The Supreme Court has held that merely because law allows arrest does not mean the State can use the power indiscriminately to crush personal liberty.
“We may note that personal liberty is an important aspect of our constitutional mandate. The occasion to arrest an accused during investigation arises when custodial investigation becomes necessary or it is a heinous crime or where there is a possibility of influencing the witnesses or accused may abscond. Merely because an arrest can be made because it is lawful does not mandate that arrest must be made,” a Bench of Justices Sanjay Kishan Kaul and Hrishikesh Roy said.

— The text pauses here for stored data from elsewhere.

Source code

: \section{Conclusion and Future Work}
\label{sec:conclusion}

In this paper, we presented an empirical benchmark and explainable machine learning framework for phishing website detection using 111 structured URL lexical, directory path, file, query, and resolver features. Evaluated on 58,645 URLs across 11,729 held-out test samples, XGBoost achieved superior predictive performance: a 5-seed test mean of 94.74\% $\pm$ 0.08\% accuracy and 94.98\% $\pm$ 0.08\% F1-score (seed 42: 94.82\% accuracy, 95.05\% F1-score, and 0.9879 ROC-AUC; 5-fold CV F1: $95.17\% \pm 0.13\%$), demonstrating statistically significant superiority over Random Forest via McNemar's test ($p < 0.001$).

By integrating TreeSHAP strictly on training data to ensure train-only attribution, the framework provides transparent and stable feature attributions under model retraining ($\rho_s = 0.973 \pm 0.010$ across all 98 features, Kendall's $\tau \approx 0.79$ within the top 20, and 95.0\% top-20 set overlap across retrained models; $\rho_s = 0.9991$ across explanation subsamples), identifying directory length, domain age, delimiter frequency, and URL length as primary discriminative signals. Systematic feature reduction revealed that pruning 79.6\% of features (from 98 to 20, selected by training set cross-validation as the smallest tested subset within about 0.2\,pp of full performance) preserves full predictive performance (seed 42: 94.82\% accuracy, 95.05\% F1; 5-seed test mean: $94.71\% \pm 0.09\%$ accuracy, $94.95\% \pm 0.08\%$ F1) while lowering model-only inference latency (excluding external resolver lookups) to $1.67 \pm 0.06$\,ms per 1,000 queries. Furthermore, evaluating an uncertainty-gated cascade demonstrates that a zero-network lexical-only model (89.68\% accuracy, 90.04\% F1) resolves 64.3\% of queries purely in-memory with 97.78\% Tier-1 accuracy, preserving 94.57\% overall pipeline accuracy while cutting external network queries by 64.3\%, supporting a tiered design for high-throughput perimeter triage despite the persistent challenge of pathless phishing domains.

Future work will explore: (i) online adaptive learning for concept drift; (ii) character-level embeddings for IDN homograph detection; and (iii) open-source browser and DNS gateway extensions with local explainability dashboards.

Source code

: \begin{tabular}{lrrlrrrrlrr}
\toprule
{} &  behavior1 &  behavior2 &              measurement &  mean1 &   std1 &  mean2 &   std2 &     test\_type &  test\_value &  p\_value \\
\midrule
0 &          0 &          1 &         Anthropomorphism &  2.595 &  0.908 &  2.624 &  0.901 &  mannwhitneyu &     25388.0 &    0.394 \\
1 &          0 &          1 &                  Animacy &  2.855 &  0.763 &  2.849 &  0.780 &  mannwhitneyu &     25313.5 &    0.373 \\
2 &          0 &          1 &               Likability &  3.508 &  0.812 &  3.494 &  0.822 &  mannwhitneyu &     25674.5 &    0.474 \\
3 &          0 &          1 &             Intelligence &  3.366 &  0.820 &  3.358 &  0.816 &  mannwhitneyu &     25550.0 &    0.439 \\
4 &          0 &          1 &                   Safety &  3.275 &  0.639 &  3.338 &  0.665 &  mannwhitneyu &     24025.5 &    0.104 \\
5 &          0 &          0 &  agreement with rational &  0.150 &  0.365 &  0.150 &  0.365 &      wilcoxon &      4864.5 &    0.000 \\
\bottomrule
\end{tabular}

A distinction must be made between the existence of the power to arrest and the justification for exercise of it, it noted.
“If arrest is made routine, it can cause incalculable harm to the reputation and self-esteem of a person. If the Investigating Officer has no reason to believe that the accused will abscond or disobey summons and has, in fact, throughout cooperated with the investigation we fail to appreciate why there should be a compulsion on the officer to arrest the accused,” the court observed in its recent order.

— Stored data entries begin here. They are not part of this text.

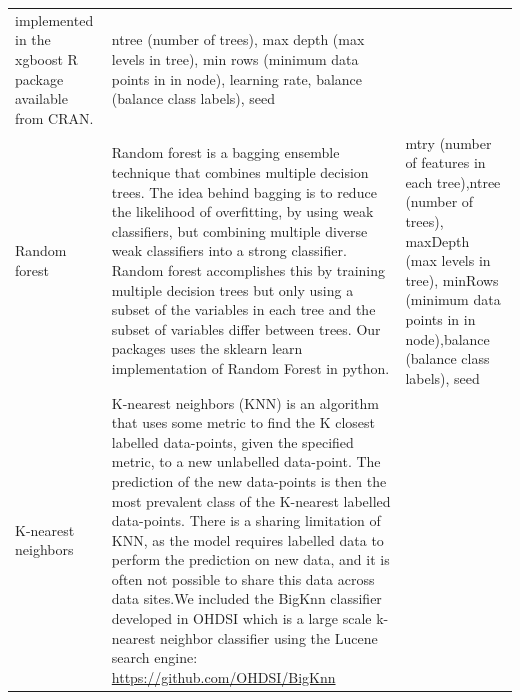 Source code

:\documentclass[
]{article}
\begin{document}
\begin{longtable}[]{@{}lll@{}}
\begin{minipage}[t]{0.55\columnwidth}
implemented in the xgboost R package available from CRAN.\strut
\end{minipage} & \begin{minipage}[t]{0.25\columnwidth}\raggedright
ntree (number of trees), max depth (max levels in tree), min rows
(minimum data points in in node), learning rate, balance (balance class
labels), seed\strut
\end{minipage}\tabularnewline
\begin{minipage}[t]{0.11\columnwidth}\raggedright
Random forest\strut
\end{minipage} & \begin{minipage}[t]{0.55\columnwidth}\raggedright
Random forest is a bagging ensemble technique that combines multiple
decision trees. The idea behind bagging is to reduce the likelihood of
overfitting, by using weak classifiers, but combining multiple diverse
weak classifiers into a strong classifier. Random forest accomplishes
this by training multiple decision trees but only using a subset of the
variables in each tree and the subset of variables differ between trees.
Our packages uses the sklearn learn implementation of Random Forest in
python.\strut
\end{minipage} & \begin{minipage}[t]{0.25\columnwidth}\raggedright
mtry (number of features in each tree),ntree (number of trees), maxDepth
(max levels in tree), minRows (minimum data points in in node),balance
(balance class labels), seed\strut
\end{minipage}\tabularnewline
\begin{minipage}[t]{0.11\columnwidth}\raggedright
K-nearest neighbors\strut
\end{minipage} & \begin{minipage}[t]{0.55\columnwidth}\raggedright
K-nearest neighbors (KNN) is an algorithm that uses some metric to find
the K closest labelled data-points, given the specified metric, to a new
unlabelled data-point. The prediction of the new data-points is then the
most prevalent class of the K-nearest labelled data-points. There is a
sharing limitation of KNN, as the model requires labelled data to
perform the prediction on new data, and it is often not possible to
share this data across data sites.We included the BigKnn classifier
developed in OHDSI which is a large scale k-nearest neighbor classifier
using the Lucene search engine:
\url{https://github.com/OHDSI/BigKnn}\strut
\end{minipage} & \begin{minipage}[t]{0.25\columnwidth}\raggedright

\end{minipage}
\end{longtable}
\end{document}
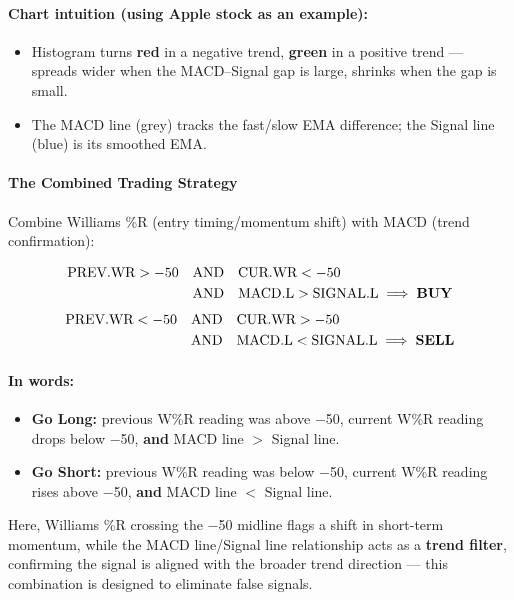 \documentclass[12pt,openany]{book}
\begin{document}
\paragraph{Chart intuition (using Apple stock as an example):}
\begin{itemize}[leftmargin=*]
    \item Histogram turns \textbf{red} in a negative trend, \textbf{green} in a positive trend --- spreads wider when the MACD--Signal gap is large, shrinks when the gap is small.
    \item The MACD line (grey) tracks the fast/slow EMA difference; the Signal line (blue) is its smoothed EMA.
\end{itemize}

\paragraph{The Combined Trading Strategy}

Combine Williams \%R (entry timing/momentum shift) with MACD (trend confirmation):

\[
\begin{aligned}
\text{PREV.WR} > -50 \quad &\text{AND} \quad \text{CUR.WR} < -50 \\
&\text{AND} \quad \text{MACD.L} > \text{SIGNAL.L} \implies \text{\textbf{BUY}}
\end{aligned}
\]
\[
\begin{aligned}
\text{PREV.WR} < -50 \quad &\text{AND} \quad \text{CUR.WR} > -50 \\
&\text{AND} \quad \text{MACD.L} < \text{SIGNAL.L} \implies \text{\textbf{SELL}}
\end{aligned}
\]

\paragraph{In words:}
\begin{itemize}[leftmargin=*]
    \item \textbf{Go Long:} previous W\%R reading was above \(-\)50, current W\%R reading drops below \(-\)50, \textbf{and} MACD line \(>\) Signal line.
    \item \textbf{Go Short:} previous W\%R reading was below \(-\)50, current W\%R reading rises above \(-\)50, \textbf{and} MACD line \(<\) Signal line.
\end{itemize}

Here, Williams \%R crossing the \(-\)50 midline flags a shift in short-term momentum, while the MACD line/Signal line relationship acts as a \textbf{trend filter}, confirming the signal is aligned with the broader trend direction --- this combination is designed to eliminate false signals.
\end{document}
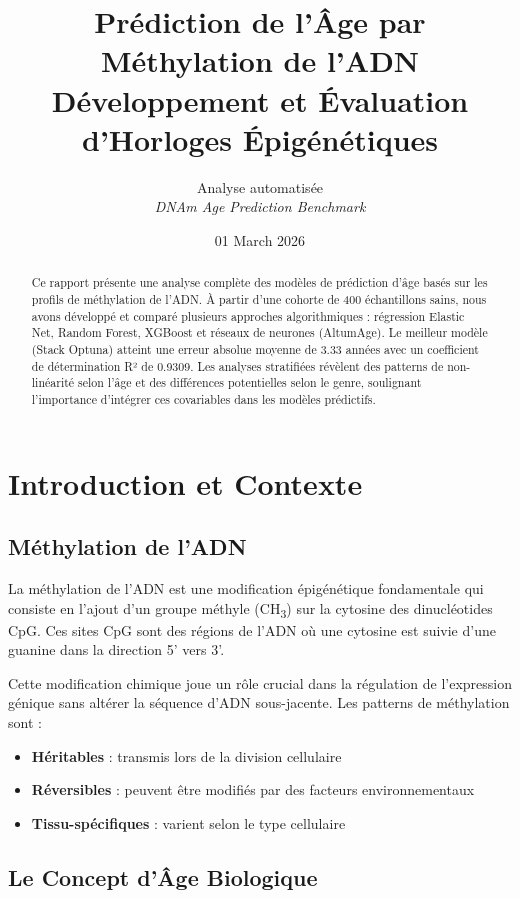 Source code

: \documentclass[11pt,a4paper]{article}
\title{
    \vspace{-1cm}
    \textbf{Prédiction de l'Âge par Méthylation de l'ADN} \\
    \large Développement et Évaluation d'Horloges Épigénétiques
}
\author{
    Analyse automatisée \\
    \textit{DNAm Age Prediction Benchmark}
}
\date{01 March 2026}
\begin{document}
\maketitle

\begin{abstract}
Ce rapport présente une analyse complète des modèles de prédiction d'âge basés sur les 
profils de méthylation de l'ADN. À partir d'une cohorte de 400 échantillons sains, 
nous avons développé et comparé plusieurs approches algorithmiques : régression Elastic Net, 
Random Forest, XGBoost et réseaux de neurones (AltumAge). Le meilleur modèle (Stack Optuna) 
atteint une erreur absolue moyenne de 3.33 années avec un 
coefficient de détermination R² de 0.9309. Les analyses stratifiées 
révèlent des patterns de non-linéarité selon l'âge et des différences potentielles selon le 
genre, soulignant l'importance d'intégrer ces covariables dans les modèles prédictifs.
\end{abstract}

\tableofcontents
\newpage


\section{Introduction et Contexte}

\subsection{Méthylation de l'ADN}

La méthylation de l'ADN est une modification épigénétique fondamentale qui consiste en l'ajout 
d'un groupe méthyle (CH\textsubscript{3}) sur la cytosine des dinucléotides CpG. Ces sites CpG 
sont des régions de l'ADN où une cytosine est suivie d'une guanine dans la direction 5' vers 3'.

Cette modification chimique joue un rôle crucial dans la régulation de l'expression génique sans 
altérer la séquence d'ADN sous-jacente. Les patterns de méthylation sont :
\begin{itemize}
    \item \textbf{Héritables} : transmis lors de la division cellulaire
    \item \textbf{Réversibles} : peuvent être modifiés par des facteurs environnementaux
    \item \textbf{Tissu-spécifiques} : varient selon le type cellulaire
\end{itemize}

\subsection{Le Concept d'Âge Biologique}
\end{document}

The order was passed in a plea for anticipatory bail filed by businessman Siddharth, represented by senior advocate Pramod Kumar Dubey and advocates Ravi Sharma and Rahul Shyam Bhandari. The Allahabad High Court had rejected his bail application in July.
The case concerns an FIR registered against him for allegedly entering into a conspiracy and criminal breach of trust involving former ministers and high-ranking officials in relation to a project initiated by the Uttar Pradesh government in 2007 to build parks and museums, including the Ambedkar Samajik Parivartan Asthal, Kashiram Smarak Asthal Gautambudh Nagar Upvan Echo Park and Noida Ambedkar Park. The FIR alleges a loss of ₹ 14,000 crore to the public exchequer.
‘Wrongly interpreted’
Mr. Dubey argued that his client had joined the seven-year-old investigation. There was no need for his custodial interrogation. There was no apprehension that he would abscond or tamper with evidence. Mr. Dubey said Section 170 of the Code of Criminal Procedure (CrPC) has been wrongly interpreted by the police and trial courts to make arrest of the accused mandatory at the time of filing of the charge sheet. He argued that the word “custody” in Section 170 had been wrongly interpreted as ‘arrest’.
Agreeing with the senior lawyer, the Supreme Court clarified that “the word ‘custody’ appearing in Section 170 does not contemplate either police or judicial custody but it merely connotes the presentation of the accused by the Investigating Officer before the court while filing the charge sheet”.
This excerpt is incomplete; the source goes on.